ERA DEMOKRASI di tengah hiruk-piruk keadaan politik yang tidak etis mulai tampak di permukaan dan menghegemoni cara berpikir masyarakat terhadap demokrasi yang sehat. Konstelasi ini menandakan bahwa muka demokrasi kita hadir secara elegan dan penuh dengan misteri, sulit membedakan mana demokrasi liberal dan demokrasi yang beradab bercita-cita menyejahterakan masyarakat.
Konstelasi sejarah tidak bisa dimunafikan bahwa demokrasi yang diterapkan di Indonesia saat ini, bukan demokrasi hasil dari pada konsensus antara kondisi dan karakter bangsa. Akan tetapi lahir dari peradaban Eropa (liberal) Yudi Latif.
Tidak heran kemudian setiap kebijakan yang diterapkan di negara ini selalu ada responsif publik. Entahlah, tergantung cara pandang masing-masing.
Hemat saya dalam konstelasi pilgub ini kemungkinan besar akan menimbulkan stigma yang beragam dari masyarakat. Stigma itu pun sebagai pertimbangan dalam memilih para calon.
Akhir-akhir ini semenjak tahun 2014-2018 demokrasi mulai tidak sehat untuk dikonsumsi publik bahkan cara menentukan pilihan juga beragam. Ada beberapa variabel yang menjadi bahan pertimbangan masyarakat awam dan kaum intelektual dalam memilih.

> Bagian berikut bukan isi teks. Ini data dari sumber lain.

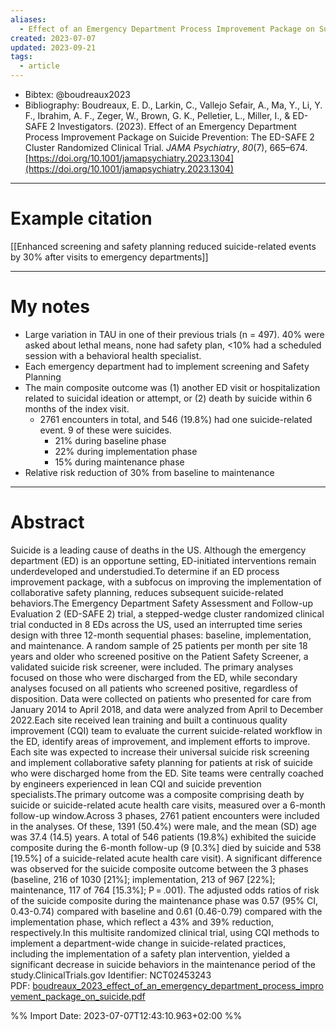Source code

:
 ```yaml
---
aliases:
  - Effect of an Emergency Department Process Improvement Package on Suicide Prevention
created: 2023-07-07
updated: 2023-09-21
tags:
  - article
---
```


- Bibtex: @boudreaux2023
- Bibliography: Boudreaux, E. D., Larkin, C., Vallejo Sefair, A., Ma, Y., Li, Y. F., Ibrahim, A. F., Zeger, W., Brown, G. K., Pelletier, L., Miller, I., & ED-SAFE 2 Investigators. (2023). Effect of an Emergency Department Process Improvement Package on Suicide Prevention: The ED-SAFE 2 Cluster Randomized Clinical Trial. _JAMA Psychiatry_, _80_(7), 665–674. [https://doi.org/10.1001/jamapsychiatry.2023.1304](https://doi.org/10.1001/jamapsychiatry.2023.1304)

---
# Example citation

[[Enhanced screening and safety planning reduced suicide-related events by 30% after visits to emergency departments]]

---
# My notes
- Large variation in TAU in one of their previous trials (n = 497). 40% were asked about lethal means, none had safety plan, <10% had a scheduled session with a behavioral health specialist.
- Each emergency department had to implement screening and Safety Planning
- The main composite outcome was (1) another ED visit or hospitalization related to suicidal ideation or attempt, or (2) death by suicide within 6 months of the index visit.
	- 2761 encounters in total, and 546 (19.8%) had one suicide-related event. 9 of these were suicides.
		- 21% during baseline phase
		- 22% during implementation phase
		- 15% during maintenance phase
- Relative risk reduction of 30% from baseline to maintenance

---

# Abstract
Suicide is a leading cause of deaths in the US. Although the emergency department (ED) is an opportune setting, ED-initiated interventions remain underdeveloped and understudied.To determine if an ED process improvement package, with a subfocus on improving the implementation of collaborative safety planning, reduces subsequent suicide-related behaviors.The Emergency Department Safety Assessment and Follow-up Evaluation 2 (ED-SAFE 2) trial, a stepped-wedge cluster randomized clinical trial conducted in 8 EDs across the US, used an interrupted time series design with three 12-month sequential phases: baseline, implementation, and maintenance. A random sample of 25 patients per month per site 18 years and older who screened positive on the Patient Safety Screener, a validated suicide risk screener, were included. The primary analyses focused on those who were discharged from the ED, while secondary analyses focused on all patients who screened positive, regardless of disposition. Data were collected on patients who presented for care from January 2014 to April 2018, and data were analyzed from April to December 2022.Each site received lean training and built a continuous quality improvement (CQI) team to evaluate the current suicide-related workflow in the ED, identify areas of improvement, and implement efforts to improve. Each site was expected to increase their universal suicide risk screening and implement collaborative safety planning for patients at risk of suicide who were discharged home from the ED. Site teams were centrally coached by engineers experienced in lean CQI and suicide prevention specialists.The primary outcome was a composite comprising death by suicide or suicide-related acute health care visits, measured over a 6-month follow-up window.Across 3 phases, 2761 patient encounters were included in the analyses. Of these, 1391 (50.4%) were male, and the mean (SD) age was 37.4 (14.5) years. A total of 546 patients (19.8%) exhibited the suicide composite during the 6-month follow-up (9 [0.3%] died by suicide and 538 [19.5%] of a suicide-related acute health care visit). A significant difference was observed for the suicide composite outcome between the 3 phases (baseline, 216 of 1030 [21%]; implementation, 213 of 967 [22%]; maintenance, 117 of 764 [15.3%]; P = .001). The adjusted odds ratios of risk of the suicide composite during the maintenance phase was 0.57 (95% CI, 0.43-0.74) compared with baseline and 0.61 (0.46-0.79) compared with the implementation phase, which reflect a 43% and 39% reduction, respectively.In this multisite randomized clinical trial, using CQI methods to implement a department-wide change in suicide-related practices, including the implementation of a safety plan intervention, yielded a significant decrease in suicide behaviors in the maintenance period of the study.ClinicalTrials.gov Identifier: NCT02453243
PDF: [boudreaux_2023_effect_of_an_emergency_department_process_improvement_package_on_suicide.pdf](file:///Users/oskarflygare/Library/CloudStorage/OneDrive-KarolinskaInstitutet/30-39%20Resources/37%20-%20Personal%20research%20library/zotero-articles/Boudreaux/boudreaux_2023_effect_of_an_emergency_department_process_improvement_package_on_suicide.pdf)

%% Import Date: 2023-07-07T12:43:10.963+02:00 %%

Cara pemilih yang berada di lingkungan masyarakat awam ada beberapa pertimbangan dan faktor dalam menentukan pilihan dengan menggunakan cara yang beragam. Misalnya siapa yang banyak memberikan logistik dan nominal yang tinggi dan masyarakat tidak takut lagi tanda tangan di atas nota-kesepakatan (MOU).
Dalam lingkungan masyarakat intelektual juga tidak mau kalah dalam memilih pemimpin. Di lingkaran ini kaum intel mendeklarasikan kredibilitas figur yang ia yakini memberikan ruang ketika ia menang dalam pertarungan politik (konspirasi).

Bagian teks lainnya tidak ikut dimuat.